Bangunan depan dan belakang dihubungkan dengan bangunan satu lantai berplafon dua tingkat. Kedua bangunan ini berhubungan secara terbuka dan secara visual memberi kesan terbagi oleh adanya tujuh buah pilar tembok persegi panjang dan bukaan yang dibingkai architrave berskala tinggi, berukuran 3,5 m x 2,1 m. Bingkai pilar terbuat dari kayu berwarna merah tua dengan garis keemasan. Di lantai dua terdapat tembok tengah sebagai pemisah ruangan atas yang merupakan terusan dari tembok sebelah bawahnya. Tembok itu berlanjut terus hingga mencapai bubungan atap, baik atap depan, tengah maupun belakang. Tembok pemisah itu juga berfungsi sebagai penyangga guna menopang dan mendukung beban atap yang tinggi dan berat. Tembok depan bangunan yang terbuat dari susunan batu bata yang tidak diplester dapat memberikan kesan unik bagi gedung ini.

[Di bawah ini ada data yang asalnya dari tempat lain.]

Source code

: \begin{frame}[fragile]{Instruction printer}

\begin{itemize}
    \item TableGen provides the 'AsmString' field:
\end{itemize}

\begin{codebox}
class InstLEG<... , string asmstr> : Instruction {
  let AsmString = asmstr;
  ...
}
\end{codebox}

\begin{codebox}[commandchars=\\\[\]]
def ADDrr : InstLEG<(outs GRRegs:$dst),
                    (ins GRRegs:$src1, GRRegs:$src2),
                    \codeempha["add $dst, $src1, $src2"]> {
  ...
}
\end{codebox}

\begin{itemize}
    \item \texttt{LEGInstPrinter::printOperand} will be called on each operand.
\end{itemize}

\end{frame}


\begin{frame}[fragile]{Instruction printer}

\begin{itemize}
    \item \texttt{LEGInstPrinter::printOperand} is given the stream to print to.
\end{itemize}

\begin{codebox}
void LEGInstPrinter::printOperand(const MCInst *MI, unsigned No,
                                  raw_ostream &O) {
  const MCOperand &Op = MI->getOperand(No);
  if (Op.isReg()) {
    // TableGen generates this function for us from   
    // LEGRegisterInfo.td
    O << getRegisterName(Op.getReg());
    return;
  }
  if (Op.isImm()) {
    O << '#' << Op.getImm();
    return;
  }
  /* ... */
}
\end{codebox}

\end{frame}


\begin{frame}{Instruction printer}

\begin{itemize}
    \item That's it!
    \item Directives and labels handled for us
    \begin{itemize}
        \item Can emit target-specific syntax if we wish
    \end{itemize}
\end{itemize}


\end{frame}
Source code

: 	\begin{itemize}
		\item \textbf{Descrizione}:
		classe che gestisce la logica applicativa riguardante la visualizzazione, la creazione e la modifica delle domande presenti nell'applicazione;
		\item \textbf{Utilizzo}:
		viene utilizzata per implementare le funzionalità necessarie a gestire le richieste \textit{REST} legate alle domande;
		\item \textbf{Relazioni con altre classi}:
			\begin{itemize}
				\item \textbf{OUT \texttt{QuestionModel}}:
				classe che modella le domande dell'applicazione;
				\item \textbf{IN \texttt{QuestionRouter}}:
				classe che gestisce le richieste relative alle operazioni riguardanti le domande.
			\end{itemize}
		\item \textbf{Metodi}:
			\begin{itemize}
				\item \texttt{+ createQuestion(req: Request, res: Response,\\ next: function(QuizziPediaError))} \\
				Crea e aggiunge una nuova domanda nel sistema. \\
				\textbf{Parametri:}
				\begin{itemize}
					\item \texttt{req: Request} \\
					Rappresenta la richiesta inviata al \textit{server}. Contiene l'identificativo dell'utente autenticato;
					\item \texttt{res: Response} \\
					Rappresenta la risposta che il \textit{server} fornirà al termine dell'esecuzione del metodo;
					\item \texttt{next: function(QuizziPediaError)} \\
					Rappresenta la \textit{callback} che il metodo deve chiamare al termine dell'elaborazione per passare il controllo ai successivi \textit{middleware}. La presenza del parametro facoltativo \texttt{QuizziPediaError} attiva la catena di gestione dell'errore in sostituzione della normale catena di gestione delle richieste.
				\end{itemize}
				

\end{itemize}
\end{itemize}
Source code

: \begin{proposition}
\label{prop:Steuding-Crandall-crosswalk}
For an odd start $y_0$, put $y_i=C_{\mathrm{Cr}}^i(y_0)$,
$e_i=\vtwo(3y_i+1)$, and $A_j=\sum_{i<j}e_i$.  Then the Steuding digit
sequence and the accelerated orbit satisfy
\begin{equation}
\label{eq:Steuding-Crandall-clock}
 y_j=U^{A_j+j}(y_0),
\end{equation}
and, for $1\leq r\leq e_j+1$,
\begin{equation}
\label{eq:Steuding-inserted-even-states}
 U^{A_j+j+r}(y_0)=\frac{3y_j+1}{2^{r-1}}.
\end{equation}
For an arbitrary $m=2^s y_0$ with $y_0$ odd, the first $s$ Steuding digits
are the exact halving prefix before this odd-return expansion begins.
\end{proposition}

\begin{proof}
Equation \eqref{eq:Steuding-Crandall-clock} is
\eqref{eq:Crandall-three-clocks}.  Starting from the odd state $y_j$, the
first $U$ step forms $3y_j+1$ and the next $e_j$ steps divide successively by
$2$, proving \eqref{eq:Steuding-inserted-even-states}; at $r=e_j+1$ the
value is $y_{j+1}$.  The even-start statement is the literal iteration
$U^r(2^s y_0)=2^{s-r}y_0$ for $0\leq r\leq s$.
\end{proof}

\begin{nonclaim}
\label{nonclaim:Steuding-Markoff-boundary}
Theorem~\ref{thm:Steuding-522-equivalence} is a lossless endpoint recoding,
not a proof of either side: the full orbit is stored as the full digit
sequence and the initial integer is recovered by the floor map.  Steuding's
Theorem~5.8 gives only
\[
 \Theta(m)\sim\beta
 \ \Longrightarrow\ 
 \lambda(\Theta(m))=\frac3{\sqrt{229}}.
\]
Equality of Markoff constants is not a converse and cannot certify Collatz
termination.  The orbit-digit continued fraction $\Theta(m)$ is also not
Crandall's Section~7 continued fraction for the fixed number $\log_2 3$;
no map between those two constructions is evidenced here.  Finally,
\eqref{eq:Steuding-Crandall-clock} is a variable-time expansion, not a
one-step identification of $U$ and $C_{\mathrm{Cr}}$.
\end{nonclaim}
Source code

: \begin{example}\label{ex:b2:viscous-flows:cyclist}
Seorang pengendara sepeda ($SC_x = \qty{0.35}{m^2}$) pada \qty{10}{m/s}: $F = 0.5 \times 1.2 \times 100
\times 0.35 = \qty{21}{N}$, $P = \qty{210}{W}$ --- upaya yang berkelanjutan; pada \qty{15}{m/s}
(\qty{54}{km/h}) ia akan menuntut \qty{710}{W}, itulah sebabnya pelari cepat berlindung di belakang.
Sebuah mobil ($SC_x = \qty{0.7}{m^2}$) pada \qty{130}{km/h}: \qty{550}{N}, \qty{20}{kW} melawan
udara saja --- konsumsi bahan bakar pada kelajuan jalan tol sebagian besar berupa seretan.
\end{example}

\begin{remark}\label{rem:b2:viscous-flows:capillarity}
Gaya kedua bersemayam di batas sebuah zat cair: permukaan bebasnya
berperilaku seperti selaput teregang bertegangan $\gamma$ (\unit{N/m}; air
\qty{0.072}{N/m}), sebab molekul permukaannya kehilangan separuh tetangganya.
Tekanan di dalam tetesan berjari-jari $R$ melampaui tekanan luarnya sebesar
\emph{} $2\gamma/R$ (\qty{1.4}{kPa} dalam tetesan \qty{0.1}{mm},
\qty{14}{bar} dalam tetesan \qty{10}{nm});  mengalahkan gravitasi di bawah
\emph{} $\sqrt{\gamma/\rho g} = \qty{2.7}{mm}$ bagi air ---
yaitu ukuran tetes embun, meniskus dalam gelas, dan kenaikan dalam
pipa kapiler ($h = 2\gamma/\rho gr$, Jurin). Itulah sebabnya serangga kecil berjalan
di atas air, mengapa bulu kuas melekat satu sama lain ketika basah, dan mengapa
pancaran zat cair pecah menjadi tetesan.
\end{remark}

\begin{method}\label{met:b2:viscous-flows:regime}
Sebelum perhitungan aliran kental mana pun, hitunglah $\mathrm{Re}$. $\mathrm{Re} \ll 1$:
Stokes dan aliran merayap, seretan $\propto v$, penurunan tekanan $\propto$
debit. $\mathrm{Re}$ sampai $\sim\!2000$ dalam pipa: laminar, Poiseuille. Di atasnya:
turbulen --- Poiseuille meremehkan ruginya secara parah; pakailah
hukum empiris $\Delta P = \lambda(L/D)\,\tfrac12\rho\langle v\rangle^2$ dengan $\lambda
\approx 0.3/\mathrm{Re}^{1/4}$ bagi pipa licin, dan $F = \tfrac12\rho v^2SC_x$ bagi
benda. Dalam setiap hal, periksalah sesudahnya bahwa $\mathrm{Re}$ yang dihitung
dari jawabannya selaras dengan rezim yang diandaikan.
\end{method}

Toko Merah memiliki dua buah pintu masuk berukuran besar dan tinggi. Pada bagian atas kedua pintu masuk bangunan terpasang fanlight atau jendela angin yang berada pada satu kusen dengan pintu. Kedua jendela angin kaca di atas pintu (bovenlichten) itupun berpola kotak-kotak dan masing-masing memiliki 30 buah kotak. Semua jendela masih menerapkan gaya abad ke-18 dan berskala monumental guna mengimbangi ruangan-ruangan besar di dalamnya. Kemudian untuk mencapai lantai bagian atas bangunan, terdapat enam buah tangga, kesemuanya berwarna merah hati, terbuat dari kayu terukir artistik. Dari depan bangunan ini seolah hanya memiliki sebuah atap, namun kenyataannya memiliki tiga buah atap. Bangunan depan dan belakang memiliki atap dengan bubungan yang memanjang dari utara ke selatan. Sementara atap bangunan tengah, bubungan atapnya melintang dari timur ke barat, sekaligus sebagai atap penghubung bagi kedua atap bangunan depan dan belakang. Atap bangunan berbentuk atap pelana atau atap rumah kampung, terbentuk oleh susunan kerangka kuda-kuda segitiga yang dihubungkan oleh kerangka-kerangka yang membentang di atasnya tetap orientasi susunan kerangka atap ini menyamping dari arah hadap bangunannya. Susunan kerangka tersebut membentuk dua bidang miring yang berbentuk empat persegi panjang yang menjadi tempat dimana penutup atap.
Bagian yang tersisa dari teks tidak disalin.